It's obvious that it makes a significant gearing change, but why? Is there a device with a similar function on a later heavy 10?

BTW, if woodtickgreg reads this, I hope that your lathe is working great for you. You certainly did an excellent job of putting that heavy 10 back into service.

Here's a picture of the knob in question.

covers-008.jpg
 
That is the sliding gear handle. The lathe has a single tumbler gearbox....so there are 2 speeds into (sliding gear) the gearbox. If you look at the threading/feed chart on a single tumbler machine, it will tell you, sliding gear in or out, top lever left/center/right position and what position (hole) to place your tumbler lever in to achieve the correct thread/feed. PB
 
Thanks, PB, for the info. Does this shaft rotate with the gear, or is it static?

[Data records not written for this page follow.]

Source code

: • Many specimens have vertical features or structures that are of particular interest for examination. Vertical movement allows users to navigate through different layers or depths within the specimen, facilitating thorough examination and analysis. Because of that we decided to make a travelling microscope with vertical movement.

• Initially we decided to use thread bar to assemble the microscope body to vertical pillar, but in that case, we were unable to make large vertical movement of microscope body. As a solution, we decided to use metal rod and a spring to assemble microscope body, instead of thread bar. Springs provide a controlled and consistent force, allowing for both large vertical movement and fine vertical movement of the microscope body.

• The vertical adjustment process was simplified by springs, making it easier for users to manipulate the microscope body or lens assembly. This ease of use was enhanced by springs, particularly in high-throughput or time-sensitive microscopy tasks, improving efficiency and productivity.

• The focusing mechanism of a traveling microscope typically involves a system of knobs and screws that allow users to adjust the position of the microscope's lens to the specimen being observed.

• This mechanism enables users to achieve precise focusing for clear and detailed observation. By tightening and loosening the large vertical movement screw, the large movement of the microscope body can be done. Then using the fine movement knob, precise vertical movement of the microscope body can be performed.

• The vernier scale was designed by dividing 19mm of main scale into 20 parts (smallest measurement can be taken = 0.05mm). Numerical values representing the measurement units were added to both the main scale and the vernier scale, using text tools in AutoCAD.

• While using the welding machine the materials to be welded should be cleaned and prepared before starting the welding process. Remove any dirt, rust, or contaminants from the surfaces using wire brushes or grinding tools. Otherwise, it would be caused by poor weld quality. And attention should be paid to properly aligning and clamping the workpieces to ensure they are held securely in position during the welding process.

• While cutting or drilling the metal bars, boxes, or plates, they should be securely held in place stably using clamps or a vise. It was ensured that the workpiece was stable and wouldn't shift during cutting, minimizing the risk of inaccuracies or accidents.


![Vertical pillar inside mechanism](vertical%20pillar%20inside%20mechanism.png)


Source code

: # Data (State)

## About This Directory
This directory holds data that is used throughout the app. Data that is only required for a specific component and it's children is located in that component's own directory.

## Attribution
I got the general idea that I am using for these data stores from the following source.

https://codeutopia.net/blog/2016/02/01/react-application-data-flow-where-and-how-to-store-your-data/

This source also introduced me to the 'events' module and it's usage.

The inner post is stationary but the outer knurled collar does rotate, it's attached to the gear. If it won't engage onto the next gear turn it a little till it goes in. (tooth misalignment)
 
That is the sliding gear handle. The lathe has a single tumbler gearbox....so there are 2 speeds into (sliding gear) the gearbox. If you look at the threading/feed chart on a single tumbler machine, it will tell you, sliding gear in or out, top lever left/center/right position and what position (hole) to place your tumbler lever in to achieve the correct thread/feed. PB

Just a pic of what Bill is talking about:

lathe559.JPG


It references the "IN" and "OUT" on the left side in the red.

FWIW

-Ron
 
He heh, I had been looking at my 'sliding gear' for quite some time on my unassembled parts table wondering just what it actually did .. so I decided last week to figure it out. And yes, looking at the GB plate gave it away. :-) Well done for asking though, I had never thought that it would only be for single tumbler machines.